The effectiveness of systemic fluoride as a preventative agent against dental caries is dose dependent. One unfortunate side-effect of systemic fluoride administration is that as the concentration increases above 1 ppm so does the incidence of dental fluorosis. The cellular mechanisms of dental fluorosis are not well understood, but it has been proposed that impaired removal of enamel matrix proteins, from enamel crystal surfaces may impede crystal growth, leading to hypoplastic defects in enamel. Objective: To describe and compare the binding capacity of fluorotic and non-fluorotic enamel crystals for recombinant ameloblastin, an important enamel matrix protein.
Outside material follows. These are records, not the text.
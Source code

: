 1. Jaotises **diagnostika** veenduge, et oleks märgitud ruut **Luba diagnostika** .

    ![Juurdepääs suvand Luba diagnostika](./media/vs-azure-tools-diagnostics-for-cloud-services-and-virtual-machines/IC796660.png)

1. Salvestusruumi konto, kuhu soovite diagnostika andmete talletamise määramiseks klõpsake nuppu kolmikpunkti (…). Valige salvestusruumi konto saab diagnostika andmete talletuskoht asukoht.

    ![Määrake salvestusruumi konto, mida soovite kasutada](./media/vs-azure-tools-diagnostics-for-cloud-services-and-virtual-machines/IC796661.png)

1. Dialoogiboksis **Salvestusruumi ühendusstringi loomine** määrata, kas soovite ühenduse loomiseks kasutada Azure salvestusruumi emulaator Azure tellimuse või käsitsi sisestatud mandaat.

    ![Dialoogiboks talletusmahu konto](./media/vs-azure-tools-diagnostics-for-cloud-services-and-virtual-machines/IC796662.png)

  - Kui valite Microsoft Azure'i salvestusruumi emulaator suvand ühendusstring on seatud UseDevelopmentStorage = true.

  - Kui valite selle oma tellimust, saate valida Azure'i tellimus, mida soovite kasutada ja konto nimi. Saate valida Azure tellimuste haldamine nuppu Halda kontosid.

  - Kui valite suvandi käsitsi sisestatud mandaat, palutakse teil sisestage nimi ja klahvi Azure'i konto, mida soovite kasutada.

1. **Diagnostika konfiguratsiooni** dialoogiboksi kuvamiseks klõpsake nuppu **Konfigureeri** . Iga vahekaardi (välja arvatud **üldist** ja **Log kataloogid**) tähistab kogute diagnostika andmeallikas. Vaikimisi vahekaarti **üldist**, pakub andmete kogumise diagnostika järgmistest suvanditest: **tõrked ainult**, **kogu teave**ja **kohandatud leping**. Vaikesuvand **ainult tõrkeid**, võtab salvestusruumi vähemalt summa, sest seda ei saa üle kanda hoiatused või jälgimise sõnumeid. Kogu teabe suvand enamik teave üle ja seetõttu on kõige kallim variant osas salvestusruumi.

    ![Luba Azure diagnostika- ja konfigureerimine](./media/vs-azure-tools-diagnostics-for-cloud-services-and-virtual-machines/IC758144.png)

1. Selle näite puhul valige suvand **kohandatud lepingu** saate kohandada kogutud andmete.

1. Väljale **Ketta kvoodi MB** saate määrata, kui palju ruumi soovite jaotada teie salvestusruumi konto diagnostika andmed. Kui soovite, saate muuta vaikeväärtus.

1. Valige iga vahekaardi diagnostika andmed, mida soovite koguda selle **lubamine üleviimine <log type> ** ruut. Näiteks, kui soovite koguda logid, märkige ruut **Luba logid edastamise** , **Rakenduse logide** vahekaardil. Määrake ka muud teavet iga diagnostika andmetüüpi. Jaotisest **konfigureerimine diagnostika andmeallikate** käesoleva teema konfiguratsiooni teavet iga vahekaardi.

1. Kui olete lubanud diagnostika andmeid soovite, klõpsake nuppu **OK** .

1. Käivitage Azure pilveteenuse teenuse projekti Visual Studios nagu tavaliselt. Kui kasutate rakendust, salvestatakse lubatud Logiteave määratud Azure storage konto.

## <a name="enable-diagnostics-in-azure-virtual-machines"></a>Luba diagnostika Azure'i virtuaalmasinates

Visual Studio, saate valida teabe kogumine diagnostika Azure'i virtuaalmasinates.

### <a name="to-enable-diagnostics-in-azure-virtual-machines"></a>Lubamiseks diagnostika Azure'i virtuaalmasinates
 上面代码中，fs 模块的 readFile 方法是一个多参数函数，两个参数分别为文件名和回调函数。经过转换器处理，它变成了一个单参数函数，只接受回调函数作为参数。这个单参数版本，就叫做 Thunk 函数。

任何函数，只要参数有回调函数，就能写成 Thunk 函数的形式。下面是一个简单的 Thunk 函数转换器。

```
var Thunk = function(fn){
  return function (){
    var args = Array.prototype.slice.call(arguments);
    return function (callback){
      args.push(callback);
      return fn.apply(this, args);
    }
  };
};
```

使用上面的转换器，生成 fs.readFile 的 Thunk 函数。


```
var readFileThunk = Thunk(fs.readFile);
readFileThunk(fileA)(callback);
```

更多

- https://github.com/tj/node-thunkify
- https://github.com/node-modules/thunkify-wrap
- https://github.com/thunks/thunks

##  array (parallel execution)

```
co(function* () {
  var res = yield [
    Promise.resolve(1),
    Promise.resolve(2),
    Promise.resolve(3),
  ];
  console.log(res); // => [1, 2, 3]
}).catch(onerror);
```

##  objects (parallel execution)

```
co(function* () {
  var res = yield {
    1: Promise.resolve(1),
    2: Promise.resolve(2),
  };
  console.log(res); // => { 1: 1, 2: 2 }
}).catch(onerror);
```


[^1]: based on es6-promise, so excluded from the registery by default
Methods: Enamel crystals were obtained from rat mandibular incisors. Litter mate rats were raised either in the absence of fluoride (control), or with 75 ppm fluoride administered in the drinking water from day 21. Crystals were imaged on a Nanoscope IIIa Multimode Atomic Force Microscope (AFM) in fluid tapping mode. The crystals were then exposed to 5 uL of recombinant ameloblastin and immediately imaged. Finally, the crystals were washed in increasing concentrations of phosphate buffer, pH 7.4, and imaged. Roughness measurements (RMS) were obtained for both sets of crystals after each stage. Results: Roughness measurements of the surface of the crystals confirmed that fluoridated enamel bound ameloblastin more tightly. Control enamel returned to normal roughness after a 100mM phosphate buffer wash (RMS=0.56), while the fluoridated enamel roughness remained high (RMS=0.81). Fluorotic crystal roughness did not return to normal until a 200mM phosphate buffer wash was applied. Conclusion: Fluorotic enamel crystals have a higher affinity for ameloblastin than the control enamel crystals. Further work is being done to determine whether this increased affinity is due to an increased roughness of the enamel crystal itself, or due to an alteration of the surface charge of the crystal. Research supported by NIH Grant #12899.